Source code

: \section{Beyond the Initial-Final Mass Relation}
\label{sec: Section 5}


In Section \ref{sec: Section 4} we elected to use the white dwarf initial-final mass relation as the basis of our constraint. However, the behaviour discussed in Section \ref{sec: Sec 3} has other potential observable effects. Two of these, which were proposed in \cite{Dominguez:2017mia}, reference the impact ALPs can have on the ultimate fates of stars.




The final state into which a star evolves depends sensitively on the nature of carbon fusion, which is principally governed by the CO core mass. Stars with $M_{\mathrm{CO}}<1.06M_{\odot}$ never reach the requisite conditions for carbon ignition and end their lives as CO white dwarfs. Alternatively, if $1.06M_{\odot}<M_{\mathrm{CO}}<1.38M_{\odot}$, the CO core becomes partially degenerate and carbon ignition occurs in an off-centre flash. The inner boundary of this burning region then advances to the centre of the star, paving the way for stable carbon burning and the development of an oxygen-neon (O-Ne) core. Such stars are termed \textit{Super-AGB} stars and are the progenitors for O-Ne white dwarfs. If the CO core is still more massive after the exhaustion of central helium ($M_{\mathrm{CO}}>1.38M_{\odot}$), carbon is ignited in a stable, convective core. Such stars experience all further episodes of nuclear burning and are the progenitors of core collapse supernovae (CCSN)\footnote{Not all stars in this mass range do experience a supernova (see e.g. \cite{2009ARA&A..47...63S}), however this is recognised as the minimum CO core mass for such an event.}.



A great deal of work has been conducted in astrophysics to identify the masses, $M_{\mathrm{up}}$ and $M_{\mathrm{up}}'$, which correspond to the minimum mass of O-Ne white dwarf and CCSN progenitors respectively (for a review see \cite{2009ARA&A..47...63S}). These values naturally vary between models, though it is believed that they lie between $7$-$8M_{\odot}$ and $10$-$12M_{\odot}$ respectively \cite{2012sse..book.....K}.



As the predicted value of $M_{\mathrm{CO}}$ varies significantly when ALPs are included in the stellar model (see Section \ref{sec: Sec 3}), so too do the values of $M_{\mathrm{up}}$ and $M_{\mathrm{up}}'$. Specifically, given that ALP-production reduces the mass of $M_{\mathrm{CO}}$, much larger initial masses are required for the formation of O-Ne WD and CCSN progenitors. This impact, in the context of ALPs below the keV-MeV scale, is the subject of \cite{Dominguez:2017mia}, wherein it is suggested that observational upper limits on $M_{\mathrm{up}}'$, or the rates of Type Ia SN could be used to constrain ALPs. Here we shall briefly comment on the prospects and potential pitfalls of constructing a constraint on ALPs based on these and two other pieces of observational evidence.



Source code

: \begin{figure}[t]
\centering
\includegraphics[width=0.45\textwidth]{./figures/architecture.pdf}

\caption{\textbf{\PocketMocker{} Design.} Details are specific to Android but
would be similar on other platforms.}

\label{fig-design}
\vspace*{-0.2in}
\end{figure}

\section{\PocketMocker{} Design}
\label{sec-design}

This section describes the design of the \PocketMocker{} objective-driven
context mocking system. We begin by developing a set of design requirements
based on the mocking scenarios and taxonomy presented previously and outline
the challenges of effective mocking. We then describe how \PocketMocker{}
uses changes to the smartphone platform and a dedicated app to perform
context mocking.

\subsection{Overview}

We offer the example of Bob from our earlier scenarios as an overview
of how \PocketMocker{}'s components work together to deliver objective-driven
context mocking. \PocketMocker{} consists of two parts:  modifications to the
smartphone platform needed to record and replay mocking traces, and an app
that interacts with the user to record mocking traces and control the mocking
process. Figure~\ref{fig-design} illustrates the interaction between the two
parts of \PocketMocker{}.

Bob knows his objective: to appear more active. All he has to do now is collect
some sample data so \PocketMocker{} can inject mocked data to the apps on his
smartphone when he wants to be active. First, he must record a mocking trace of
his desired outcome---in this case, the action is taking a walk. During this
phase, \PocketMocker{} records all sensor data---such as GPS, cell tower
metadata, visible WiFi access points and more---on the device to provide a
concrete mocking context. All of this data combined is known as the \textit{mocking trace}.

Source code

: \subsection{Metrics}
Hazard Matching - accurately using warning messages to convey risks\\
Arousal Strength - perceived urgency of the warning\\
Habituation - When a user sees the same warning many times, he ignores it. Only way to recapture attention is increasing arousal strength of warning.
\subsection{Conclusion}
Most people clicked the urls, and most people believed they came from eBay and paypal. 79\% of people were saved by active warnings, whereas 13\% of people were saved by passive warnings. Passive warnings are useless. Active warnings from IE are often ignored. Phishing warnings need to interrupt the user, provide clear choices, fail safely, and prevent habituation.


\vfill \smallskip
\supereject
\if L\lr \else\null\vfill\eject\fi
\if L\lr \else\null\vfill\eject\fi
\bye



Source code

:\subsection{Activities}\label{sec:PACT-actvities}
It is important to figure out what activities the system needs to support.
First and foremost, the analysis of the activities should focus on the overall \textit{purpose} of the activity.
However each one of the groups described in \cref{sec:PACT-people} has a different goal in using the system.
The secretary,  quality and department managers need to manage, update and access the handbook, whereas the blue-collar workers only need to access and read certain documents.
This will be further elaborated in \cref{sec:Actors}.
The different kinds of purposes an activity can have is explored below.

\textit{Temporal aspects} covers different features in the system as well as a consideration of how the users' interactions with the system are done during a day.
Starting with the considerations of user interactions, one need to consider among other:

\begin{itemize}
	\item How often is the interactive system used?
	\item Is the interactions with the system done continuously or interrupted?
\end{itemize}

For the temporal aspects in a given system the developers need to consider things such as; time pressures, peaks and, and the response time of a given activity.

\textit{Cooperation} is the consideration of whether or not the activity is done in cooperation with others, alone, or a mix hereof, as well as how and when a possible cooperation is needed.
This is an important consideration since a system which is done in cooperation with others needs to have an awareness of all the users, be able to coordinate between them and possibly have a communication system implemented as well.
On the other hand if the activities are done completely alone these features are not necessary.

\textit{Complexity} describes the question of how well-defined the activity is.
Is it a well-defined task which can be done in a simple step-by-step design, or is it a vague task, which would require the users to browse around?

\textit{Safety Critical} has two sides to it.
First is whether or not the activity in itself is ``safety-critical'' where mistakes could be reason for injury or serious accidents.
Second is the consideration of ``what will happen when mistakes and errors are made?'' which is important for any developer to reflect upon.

----------------

* What the task requires
Where the listing above has a line with "smartphone platform needed", start there, and output every line exactly through the line with "some sample data", which is also included.

* Problem solution
smartphone platform needed to record and replay mocking traces, and an app
that interacts with the user to record mocking traces and control the mocking
process. Figure~\ref{fig-design} illustrates the interaction between the two
parts of \PocketMocker{}.

Bob knows his objective: to appear more active. All he has to do now is collect
some sample data so \PocketMocker{} can inject mocked data to the apps on his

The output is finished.